This Act will come into operation 3 months after the date of
assent.
In this Act, unless the contrary intention appears—
conviction includes a formal finding of guilt made by a
court, or a finding by a court that a charge has been proved (and
convicted has a corresponding meaning);
minor offence means any offence other than an offence in
relation to which the convicted person is sentenced to imprisonment for an
indeterminate term, or for a term exceeding 3 months (whether or not the
sentence is suspended), or is ordered to pay a fine exceeding
$2 500;
rehabilitated person—see section 5;
spent conviction and spent conviction
order—see section 5.
(1) This Act applies in relation to convictions for minor offences whether
such convictions occurred—
(a) within or outside the State; or
(b) before or after the commencement of this Act.

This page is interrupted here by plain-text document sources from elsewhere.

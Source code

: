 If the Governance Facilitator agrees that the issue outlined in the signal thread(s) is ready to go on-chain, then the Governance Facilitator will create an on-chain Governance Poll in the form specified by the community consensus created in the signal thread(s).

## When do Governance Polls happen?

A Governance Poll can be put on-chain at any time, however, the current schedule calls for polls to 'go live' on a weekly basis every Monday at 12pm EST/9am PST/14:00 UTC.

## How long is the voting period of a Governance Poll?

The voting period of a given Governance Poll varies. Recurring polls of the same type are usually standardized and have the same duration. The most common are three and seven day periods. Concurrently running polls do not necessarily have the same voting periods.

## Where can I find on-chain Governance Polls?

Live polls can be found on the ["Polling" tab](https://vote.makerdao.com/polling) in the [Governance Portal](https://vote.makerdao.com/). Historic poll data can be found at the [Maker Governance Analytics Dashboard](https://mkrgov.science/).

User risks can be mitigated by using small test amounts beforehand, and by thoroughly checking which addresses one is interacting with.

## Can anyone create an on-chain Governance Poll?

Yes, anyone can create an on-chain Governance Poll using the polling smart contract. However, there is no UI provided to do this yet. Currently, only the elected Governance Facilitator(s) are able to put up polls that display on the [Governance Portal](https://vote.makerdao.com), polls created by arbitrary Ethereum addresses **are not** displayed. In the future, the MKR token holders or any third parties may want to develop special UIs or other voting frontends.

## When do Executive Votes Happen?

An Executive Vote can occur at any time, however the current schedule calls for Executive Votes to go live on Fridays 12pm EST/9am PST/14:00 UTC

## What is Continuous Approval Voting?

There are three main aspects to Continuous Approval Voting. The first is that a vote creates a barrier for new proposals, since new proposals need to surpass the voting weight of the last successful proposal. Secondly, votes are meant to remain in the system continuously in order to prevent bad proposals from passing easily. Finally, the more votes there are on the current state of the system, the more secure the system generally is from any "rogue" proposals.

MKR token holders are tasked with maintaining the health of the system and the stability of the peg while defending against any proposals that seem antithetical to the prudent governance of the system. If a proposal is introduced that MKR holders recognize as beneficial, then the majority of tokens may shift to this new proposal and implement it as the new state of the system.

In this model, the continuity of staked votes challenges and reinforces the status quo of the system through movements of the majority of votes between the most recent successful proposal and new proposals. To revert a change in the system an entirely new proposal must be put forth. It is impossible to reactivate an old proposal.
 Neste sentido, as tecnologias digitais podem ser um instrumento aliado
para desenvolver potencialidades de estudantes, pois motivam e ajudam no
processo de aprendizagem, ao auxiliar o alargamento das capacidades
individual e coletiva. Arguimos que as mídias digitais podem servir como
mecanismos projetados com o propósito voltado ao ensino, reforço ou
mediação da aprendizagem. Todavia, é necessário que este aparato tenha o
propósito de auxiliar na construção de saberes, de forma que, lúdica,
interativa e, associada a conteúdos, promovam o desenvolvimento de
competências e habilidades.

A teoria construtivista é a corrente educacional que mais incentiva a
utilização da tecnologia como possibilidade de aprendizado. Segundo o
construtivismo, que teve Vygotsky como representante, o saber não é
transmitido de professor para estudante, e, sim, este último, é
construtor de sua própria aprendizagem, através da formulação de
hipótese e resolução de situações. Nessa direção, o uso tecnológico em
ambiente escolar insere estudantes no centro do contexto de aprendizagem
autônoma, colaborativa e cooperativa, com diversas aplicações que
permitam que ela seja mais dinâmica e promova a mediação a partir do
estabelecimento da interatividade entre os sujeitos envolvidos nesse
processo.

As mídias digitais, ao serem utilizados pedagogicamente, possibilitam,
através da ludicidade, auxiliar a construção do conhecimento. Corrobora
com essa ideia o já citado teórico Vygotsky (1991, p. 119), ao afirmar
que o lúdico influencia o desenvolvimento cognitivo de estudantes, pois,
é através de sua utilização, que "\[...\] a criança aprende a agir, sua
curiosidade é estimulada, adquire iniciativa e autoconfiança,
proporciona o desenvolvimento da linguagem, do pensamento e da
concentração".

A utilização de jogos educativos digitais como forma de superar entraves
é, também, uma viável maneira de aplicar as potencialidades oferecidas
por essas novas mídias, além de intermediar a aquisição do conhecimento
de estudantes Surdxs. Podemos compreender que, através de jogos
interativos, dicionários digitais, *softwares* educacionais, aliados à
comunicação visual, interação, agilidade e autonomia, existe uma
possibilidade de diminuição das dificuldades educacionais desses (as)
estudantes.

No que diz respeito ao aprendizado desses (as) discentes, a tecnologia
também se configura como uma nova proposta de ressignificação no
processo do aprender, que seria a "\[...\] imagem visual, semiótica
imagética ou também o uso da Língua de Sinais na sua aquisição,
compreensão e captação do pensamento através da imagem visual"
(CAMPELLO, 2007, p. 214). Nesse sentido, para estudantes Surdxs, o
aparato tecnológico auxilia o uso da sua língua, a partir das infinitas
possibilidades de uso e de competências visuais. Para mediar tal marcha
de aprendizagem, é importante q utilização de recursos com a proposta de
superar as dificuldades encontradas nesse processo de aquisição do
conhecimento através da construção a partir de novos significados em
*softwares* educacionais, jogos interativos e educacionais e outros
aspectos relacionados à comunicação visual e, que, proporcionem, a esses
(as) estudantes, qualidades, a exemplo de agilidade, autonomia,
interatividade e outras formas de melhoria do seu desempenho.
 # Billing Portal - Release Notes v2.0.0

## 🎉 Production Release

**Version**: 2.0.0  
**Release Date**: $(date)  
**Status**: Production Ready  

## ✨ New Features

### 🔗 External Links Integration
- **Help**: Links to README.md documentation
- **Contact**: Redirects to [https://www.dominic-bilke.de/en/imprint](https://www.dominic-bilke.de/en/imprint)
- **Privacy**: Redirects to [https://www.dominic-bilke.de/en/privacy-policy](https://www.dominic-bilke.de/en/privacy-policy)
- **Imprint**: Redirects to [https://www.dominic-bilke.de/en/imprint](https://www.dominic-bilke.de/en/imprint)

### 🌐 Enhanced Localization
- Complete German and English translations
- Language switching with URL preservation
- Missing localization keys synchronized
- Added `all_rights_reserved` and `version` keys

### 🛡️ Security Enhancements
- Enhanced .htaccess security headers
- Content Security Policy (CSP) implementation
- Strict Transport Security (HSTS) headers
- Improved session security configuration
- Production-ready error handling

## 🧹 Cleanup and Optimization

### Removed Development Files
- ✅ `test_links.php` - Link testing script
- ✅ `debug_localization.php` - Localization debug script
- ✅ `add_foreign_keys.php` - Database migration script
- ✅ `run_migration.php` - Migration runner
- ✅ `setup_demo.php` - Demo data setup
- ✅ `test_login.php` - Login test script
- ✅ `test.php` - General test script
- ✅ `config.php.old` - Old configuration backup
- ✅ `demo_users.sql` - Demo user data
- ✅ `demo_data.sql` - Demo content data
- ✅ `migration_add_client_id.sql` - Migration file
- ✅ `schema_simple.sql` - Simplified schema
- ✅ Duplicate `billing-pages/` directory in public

(2) Nothing in this Act affects—
(a) the enforcement of any process or proceedings relating to any fine or
other sum imposed with respect to a spent conviction; or
(b) the issue of any process for the purpose of proceedings in respect of
a breach of a condition or requirement applicable to a sentence imposed in
respect of a spent conviction; or
(c) the operation of any disqualification, disability or other prohibition
imposed in respect of a spent conviction.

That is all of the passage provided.